Simplification. Decluttering. Minimalism. These are some buzz words that are frequenting our society these days, as some people strive to find a reduction in the clutter in their lives. Often, it takes reaching a point of feeling overwhelmed with life to want to try to simplify it, and these past few years, I’ve been on this bandwagon. Mentally, I had a feeling like I couldn’t overcome all of the busyness of my life, while finishing my degree program, working, and with my husband and I raising our son and trying to make time for one another, as well. As the finish line for college was in sight, I took that opportunity to begin evaluating what I wanted in my life, (and didn’t want) and that included stuff, routines, processes, and habits.
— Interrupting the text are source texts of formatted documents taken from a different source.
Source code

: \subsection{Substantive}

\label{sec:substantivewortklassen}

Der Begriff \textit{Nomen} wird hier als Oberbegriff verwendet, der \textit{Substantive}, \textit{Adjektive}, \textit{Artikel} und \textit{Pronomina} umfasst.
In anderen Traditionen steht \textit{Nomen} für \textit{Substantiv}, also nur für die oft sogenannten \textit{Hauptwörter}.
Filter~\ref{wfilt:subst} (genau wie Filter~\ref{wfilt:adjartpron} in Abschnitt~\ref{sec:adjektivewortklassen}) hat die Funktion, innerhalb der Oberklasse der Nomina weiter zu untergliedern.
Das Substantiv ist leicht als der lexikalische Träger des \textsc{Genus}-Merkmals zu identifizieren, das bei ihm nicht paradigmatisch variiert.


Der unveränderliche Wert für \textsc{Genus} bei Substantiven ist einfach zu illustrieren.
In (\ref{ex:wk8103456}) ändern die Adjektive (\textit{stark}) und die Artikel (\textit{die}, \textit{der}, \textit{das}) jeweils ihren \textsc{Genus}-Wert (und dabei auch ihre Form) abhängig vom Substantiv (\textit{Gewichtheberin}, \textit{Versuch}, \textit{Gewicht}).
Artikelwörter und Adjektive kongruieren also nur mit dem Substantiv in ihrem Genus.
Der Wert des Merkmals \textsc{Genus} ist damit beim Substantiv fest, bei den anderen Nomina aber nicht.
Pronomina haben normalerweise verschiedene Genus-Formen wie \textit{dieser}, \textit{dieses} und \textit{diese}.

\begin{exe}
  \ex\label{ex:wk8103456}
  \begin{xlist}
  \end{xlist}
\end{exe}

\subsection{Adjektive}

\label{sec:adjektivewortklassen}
I had already found some ways to increase my personal productivity and stay sane during that time, but it was also an opportunity to practice some “out with the old, in with the new”, even if that “new” meant an idea, new habit, or, giving myself permission to give something else the heave-ho.
So here, in no particular order, here are some things that I’ve done to simplify my life.
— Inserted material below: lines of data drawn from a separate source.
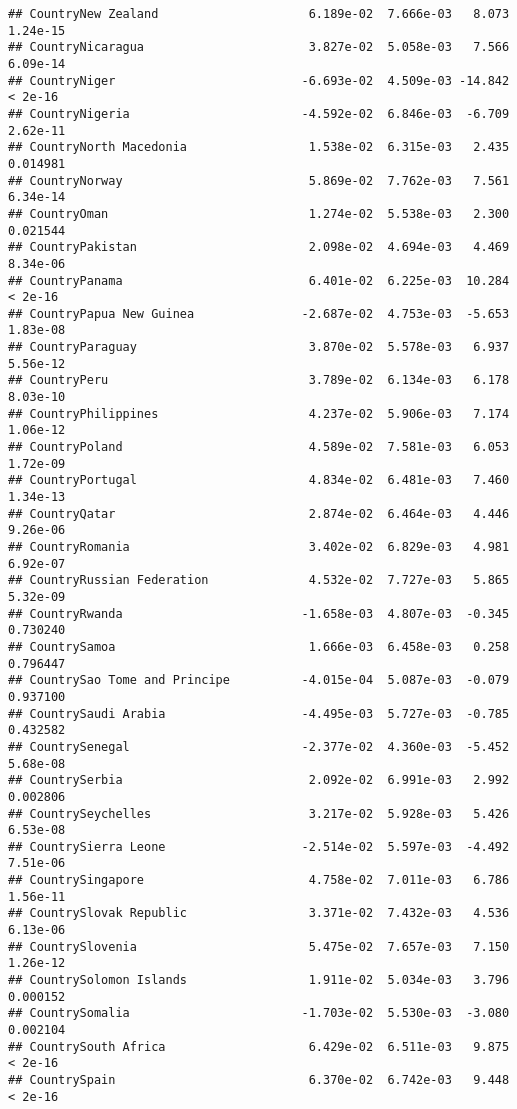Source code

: \documentclass[
]{article}
\begin{document}
\begin{verbatim}
## CountryNew Zealand                     6.189e-02  7.666e-03   8.073 1.24e-15
## CountryNicaragua                       3.827e-02  5.058e-03   7.566 6.09e-14
## CountryNiger                          -6.693e-02  4.509e-03 -14.842  < 2e-16
## CountryNigeria                        -4.592e-02  6.846e-03  -6.709 2.62e-11
## CountryNorth Macedonia                 1.538e-02  6.315e-03   2.435 0.014981
## CountryNorway                          5.869e-02  7.762e-03   7.561 6.34e-14
## CountryOman                            1.274e-02  5.538e-03   2.300 0.021544
## CountryPakistan                        2.098e-02  4.694e-03   4.469 8.34e-06
## CountryPanama                          6.401e-02  6.225e-03  10.284  < 2e-16
## CountryPapua New Guinea               -2.687e-02  4.753e-03  -5.653 1.83e-08
## CountryParaguay                        3.870e-02  5.578e-03   6.937 5.56e-12
## CountryPeru                            3.789e-02  6.134e-03   6.178 8.03e-10
## CountryPhilippines                     4.237e-02  5.906e-03   7.174 1.06e-12
## CountryPoland                          4.589e-02  7.581e-03   6.053 1.72e-09
## CountryPortugal                        4.834e-02  6.481e-03   7.460 1.34e-13
## CountryQatar                           2.874e-02  6.464e-03   4.446 9.26e-06
## CountryRomania                         3.402e-02  6.829e-03   4.981 6.92e-07
## CountryRussian Federation              4.532e-02  7.727e-03   5.865 5.32e-09
## CountryRwanda                         -1.658e-03  4.807e-03  -0.345 0.730240
## CountrySamoa                           1.666e-03  6.458e-03   0.258 0.796447
## CountrySao Tome and Principe          -4.015e-04  5.087e-03  -0.079 0.937100
## CountrySaudi Arabia                   -4.495e-03  5.727e-03  -0.785 0.432582
## CountrySenegal                        -2.377e-02  4.360e-03  -5.452 5.68e-08
## CountrySerbia                          2.092e-02  6.991e-03   2.992 0.002806
## CountrySeychelles                      3.217e-02  5.928e-03   5.426 6.53e-08
## CountrySierra Leone                   -2.514e-02  5.597e-03  -4.492 7.51e-06
## CountrySingapore                       4.758e-02  7.011e-03   6.786 1.56e-11
## CountrySlovak Republic                 3.371e-02  7.432e-03   4.536 6.13e-06
## CountrySlovenia                        5.475e-02  7.657e-03   7.150 1.26e-12
## CountrySolomon Islands                 1.911e-02  5.034e-03   3.796 0.000152
## CountrySomalia                        -1.703e-02  5.530e-03  -3.080 0.002104
## CountrySouth Africa                    6.429e-02  6.511e-03   9.875  < 2e-16
## CountrySpain                           6.370e-02  6.742e-03   9.448  < 2e-16

\end{verbatim}
\end{document}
- I decided that I didn’t need to hold onto everything. Books I’ve read and loved and kept because I may want to read them again. Clothes that weren’t my favorite. Jewelry I no longer wore. Kitchen gadgets that I barely made use of. Most all of them were kept with good intentions. But keeping it all for a “just in case” scenario simply didn’t make sense anymore.
2. Automate my email filters. I have my Gmail account set to filter airline travel deals, shopping promotions, and other non-essential emails that are okay to be tucked away in case I want them. When I subscribe to a new website and hence start getting emails from them, I setup a filter based on that first email I get, so that I’m not littered with more junk in my inbox. Because of these processes and habits, my inbox is not overwhelming and typically has very few emails in it, which are emails that I need to take an action on.
3. Keep a donations box. With the practice of decluttering becoming more of a marathon than a sprint, it turns out that there’s usually one or more items around the house that need to be donated. I keep a box around for us to gather items into as we find they’ve lived a good life in our household, and when the box is full, it gets dropped off at a donation center near our home.
4. Become comfortable with who you are. This tip might sound silly, but settling more into my comfort zone has rid me of the stress of trying to be someone I’m not. I’m mostly a jeans and t-shirt kind of person, large crowds overwhelm me, and I learned long ago that I’d rather have a few close friends than buckets of acquaintances. I tend to be an early to bed and early to rise person, I typically follow rules, and I don’t like surprises. It’s a work in progress, but I decided to stop apologizing for these aspects of my personality.
5. Figure out a housekeeping routine that works for you. I’ve developed routines within housecleaning that allows me some flexibility, while also providing that I’m not doing chores all day long. Some shortcuts here include daily cleaning and pickup, washing a load of laundry everyday or every other day (depending on your household size and amount of laundry produced, you may need to adjust this) and spending 15 minutes speed cleaning an area when it needs to be done.
6. Keep a meal planning notebook. I’ve got a notebook that I use as a meal planner and keep past week’s meal plans so that I can refer back to them as needed for inspiration. I have a page that lists our favorite meals so that I have additional inspiration as well. On top of all this, I review my family’s upcoming schedule on a weekly basis and meal plan around that schedule accordingly.
7. Declutter your schedule. I purposely avoid making things more difficult on myself and my family. If we have a lot going on in a certain week, I don’t commit to additional things. If my son is invited to two birthday parties back to back on opposite ends of town, we probably choose one. Our son also is enrolled in one extracurricular activity at a time.
8. Enlist help! Long are the days where the housecleaning is the wife’s sole responsibility. My husband pitches in with a whole lot around the house and my son has set chores and additional things he helps with as well. I never feel like taking care of the house is all on my shoulders.
9. Turn off the TV more. If only every so often. Engage in a different hobby, play a board game with your partner, or read a book. TV watching can be expensive, if you have cable. If you have the ability to cut your cable plan all together and become a cord cutter, I guarantee your finances will thank you. We have plenty to watch between Netflix, our HBO subscription, and Amazon Prime content, and cut the cord 2 years ago and haven’t looked back.
10. Digitize your documents. It took me a long time to get to this point, but I’m starting to do away with filing every.piece.of.paper. I used to spend hours in our office filing, shredding, labeling, and purging, (and then having to do it all again sometime later) and I simply grew weary of it. I scanned all of our tax returns and supporting documentation for storage on an external hard drive, and I lightened up some of our already filed paperwork by getting rid of user manuals (and downloading the manual off the internet and storing on external hard drive), warranties that had expired, receipts for items that we no longer have, and I shred paystubs at the end of the year after we’ve received our W-2s. I don’t keep past years Social Security statements or bank statements, I keep only 12 months worth of monthly bills in my budget binder, and I register for products that have that option in case there is a recall or warranty problem. It’s still a work in progress, but I definitely spend less time sorting papers now.